(Extracted records)
*-*-*
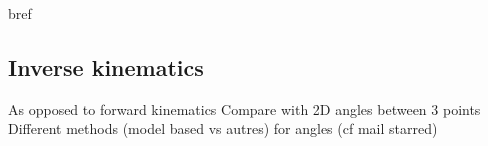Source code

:bref


\subsection{Inverse kinematics}

As opposed to forward kinematics \newline
Compare with 2D angles between 3 points \newline
Different methods (model based vs autres) for angles (cf mail starred)\newline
*-*-*
YOUR OBJECTIVE. Transcribe each record exactly as it stands, setting aside any pictures.

EXPECTED ANSWER.
Source code

:bref


\subsection{Inverse kinematics}

As opposed to forward kinematics \newline
Compare with 2D angles between 3 points \newline
Different methods (model based vs autres) for angles (cf mail starred)\newline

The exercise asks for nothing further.